Auch Elrond schwieg und wirkte nachdenklich. Ja, für Elben war dies keine lange Zeit, für Menschen jedoch … Um sich abzulenken, kramte er erneut in ihrem Gepäck und holte einiges an Essen hervor. Ceomon schien noch mehr hinzugetan zu haben, als sie selbst eingepackt hatten. Elb! Er selbst nahm sich eine Scheibe Brot und strich eine ordentliche Portion Honig darauf. Für Elros wählte er dessen Lieblingsmarmelade. Den Deckel des Glases aufzuschrauben war jedoch schwerer als gedacht, vor allem mit vom Honig verklebten Fingern.
„Elros, kannst du mir bitte helfen?“, bat er, während er sich irgendwie des Honigs zu erwehren versuchte. Es war wohl doch etwas zu viel des Guten geworden.
Elros drehte sich um, sah das Dilemma und musste lachen. „Da waren deine Augen wohl größer, als gut für dich ist“, amüsierte er sich. Er legte seine Angel beiseite und ging seinem Bruder zur Hand. „Pfui! Das klebt ja fürchterlich!“, schimpfte er. „Nimm doch nicht so viel Honig.“
„Ich kann doch nicht wissen, dass der sich auf einmal so sehr verflüssigt!“, protestierte Elrond.

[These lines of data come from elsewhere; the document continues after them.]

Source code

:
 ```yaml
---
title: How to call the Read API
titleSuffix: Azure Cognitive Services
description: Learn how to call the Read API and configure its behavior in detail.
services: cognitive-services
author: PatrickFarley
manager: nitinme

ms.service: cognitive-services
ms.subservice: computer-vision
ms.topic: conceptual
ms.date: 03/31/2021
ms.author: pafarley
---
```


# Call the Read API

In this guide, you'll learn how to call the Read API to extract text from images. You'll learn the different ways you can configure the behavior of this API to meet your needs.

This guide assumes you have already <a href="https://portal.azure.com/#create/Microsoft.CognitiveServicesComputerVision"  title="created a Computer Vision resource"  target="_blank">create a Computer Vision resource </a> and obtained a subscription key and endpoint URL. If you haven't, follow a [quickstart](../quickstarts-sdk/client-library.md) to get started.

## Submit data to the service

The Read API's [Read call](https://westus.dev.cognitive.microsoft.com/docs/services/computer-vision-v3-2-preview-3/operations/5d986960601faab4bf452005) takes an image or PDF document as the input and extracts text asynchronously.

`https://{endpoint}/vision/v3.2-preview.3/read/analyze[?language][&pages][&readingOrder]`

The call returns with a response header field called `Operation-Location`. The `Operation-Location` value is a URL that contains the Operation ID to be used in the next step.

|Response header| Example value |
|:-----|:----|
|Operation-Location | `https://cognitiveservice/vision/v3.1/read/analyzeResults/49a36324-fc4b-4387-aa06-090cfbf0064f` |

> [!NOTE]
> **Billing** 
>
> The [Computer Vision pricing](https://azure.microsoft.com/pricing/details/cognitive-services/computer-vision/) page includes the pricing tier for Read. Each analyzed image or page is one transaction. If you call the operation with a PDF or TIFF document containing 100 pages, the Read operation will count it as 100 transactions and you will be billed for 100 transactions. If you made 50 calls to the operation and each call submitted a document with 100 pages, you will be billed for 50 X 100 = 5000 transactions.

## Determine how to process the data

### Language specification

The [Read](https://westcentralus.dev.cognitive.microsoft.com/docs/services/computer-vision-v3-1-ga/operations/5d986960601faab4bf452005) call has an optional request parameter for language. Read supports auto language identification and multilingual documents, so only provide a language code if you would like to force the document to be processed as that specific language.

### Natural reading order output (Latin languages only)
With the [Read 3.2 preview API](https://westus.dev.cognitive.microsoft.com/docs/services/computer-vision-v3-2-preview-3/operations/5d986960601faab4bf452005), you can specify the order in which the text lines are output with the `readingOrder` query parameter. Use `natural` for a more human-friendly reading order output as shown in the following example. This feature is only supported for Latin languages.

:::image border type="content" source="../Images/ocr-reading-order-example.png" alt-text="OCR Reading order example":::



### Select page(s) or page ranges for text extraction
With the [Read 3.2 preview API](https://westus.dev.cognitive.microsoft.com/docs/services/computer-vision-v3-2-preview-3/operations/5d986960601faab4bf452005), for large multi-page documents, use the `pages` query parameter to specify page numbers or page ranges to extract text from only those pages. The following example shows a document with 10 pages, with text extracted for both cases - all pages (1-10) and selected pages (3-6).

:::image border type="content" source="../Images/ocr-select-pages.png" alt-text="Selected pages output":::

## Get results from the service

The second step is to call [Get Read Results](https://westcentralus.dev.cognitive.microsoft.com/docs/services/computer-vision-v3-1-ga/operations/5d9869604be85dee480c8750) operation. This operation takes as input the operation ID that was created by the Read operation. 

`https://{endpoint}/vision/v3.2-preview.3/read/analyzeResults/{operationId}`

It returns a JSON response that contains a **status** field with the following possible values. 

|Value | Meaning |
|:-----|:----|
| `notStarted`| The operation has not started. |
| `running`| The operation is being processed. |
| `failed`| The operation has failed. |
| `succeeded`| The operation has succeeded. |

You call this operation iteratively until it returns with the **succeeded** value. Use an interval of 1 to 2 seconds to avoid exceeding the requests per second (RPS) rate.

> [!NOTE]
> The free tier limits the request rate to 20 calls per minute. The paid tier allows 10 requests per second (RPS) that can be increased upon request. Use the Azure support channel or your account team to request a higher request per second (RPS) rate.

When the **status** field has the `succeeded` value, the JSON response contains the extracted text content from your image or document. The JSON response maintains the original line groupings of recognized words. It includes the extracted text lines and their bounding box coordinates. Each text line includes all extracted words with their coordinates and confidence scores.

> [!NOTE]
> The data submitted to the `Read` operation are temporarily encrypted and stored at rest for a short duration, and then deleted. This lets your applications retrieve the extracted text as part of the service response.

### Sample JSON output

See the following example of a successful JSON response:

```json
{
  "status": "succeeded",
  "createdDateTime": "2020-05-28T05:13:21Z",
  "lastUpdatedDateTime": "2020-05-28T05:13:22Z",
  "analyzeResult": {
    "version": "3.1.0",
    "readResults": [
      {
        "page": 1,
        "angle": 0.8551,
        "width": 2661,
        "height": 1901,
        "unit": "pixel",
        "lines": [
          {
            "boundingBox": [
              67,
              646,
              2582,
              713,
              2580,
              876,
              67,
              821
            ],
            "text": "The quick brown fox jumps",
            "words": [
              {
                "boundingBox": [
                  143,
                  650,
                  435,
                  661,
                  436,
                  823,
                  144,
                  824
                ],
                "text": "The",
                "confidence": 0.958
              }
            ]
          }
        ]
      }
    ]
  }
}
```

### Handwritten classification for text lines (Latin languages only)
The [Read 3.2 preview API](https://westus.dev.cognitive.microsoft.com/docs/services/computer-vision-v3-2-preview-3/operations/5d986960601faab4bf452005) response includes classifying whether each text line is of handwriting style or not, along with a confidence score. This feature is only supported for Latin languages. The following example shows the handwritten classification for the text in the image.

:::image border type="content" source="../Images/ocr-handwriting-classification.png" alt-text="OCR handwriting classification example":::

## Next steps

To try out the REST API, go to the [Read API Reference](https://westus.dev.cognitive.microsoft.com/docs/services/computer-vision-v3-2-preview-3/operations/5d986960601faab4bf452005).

„Du bist alt genug, um zumindest ahnen zu können, dass so etwas passiert“, tadelte Elros, manchmal fiel es ihm schwer zu glauben, dass sein Bruder genauso alt wie er selbst sein sollte. Nicht weil sie mittlerweile so unterschiedlich aussahen, es lag eher am Verhalten, das Elrond manchmal an den Tag legte.
Nach einem kurzen Kampf hatte Elros das Glas dann doch aufbekommen und legte den Marmeladenglasdeckel zur Seite. „Den wäschst du, Elrond, so kommt der mir auf kein Glas mehr.“ Elros versuchte, seine Hände an einem Tuch vom Honig zu befreien, was sein Bruder schon getan hatte. „Was tust du da?“, hakte Elros nach, als er sah, wie Elrond auf der Decke kniete und vorsichtig alles abtastete. „Untersuchst du neuerdings schon Decken?“
„Nein, aber ich überprüfe, ob auch wirklich kein Stein darunter liegt“, gab der Angesprochene zurück, auch wenn er etwas abwesend war. Er hatte einen Stein ertastet und schlug nun die Decke zurück, nahm den Kiesel hoch und breitete die Decke wieder sorgfältig aus. Den Kieselstein warf er im hohen Bogen weg, dann tastete er weiter ab. Er musste ja sicherstellen, dass da nichts unter der Decke lag, an dem sich sein Bruder wehtun könnte, sollte er sich umsetzen, oder irgendwann hinlegen wollen. Nach einer Weile gab er sich zufrieden und bemerkte erst jetzt, dass Elros ihn die ganze Zeit über seltsam angesehen hatte.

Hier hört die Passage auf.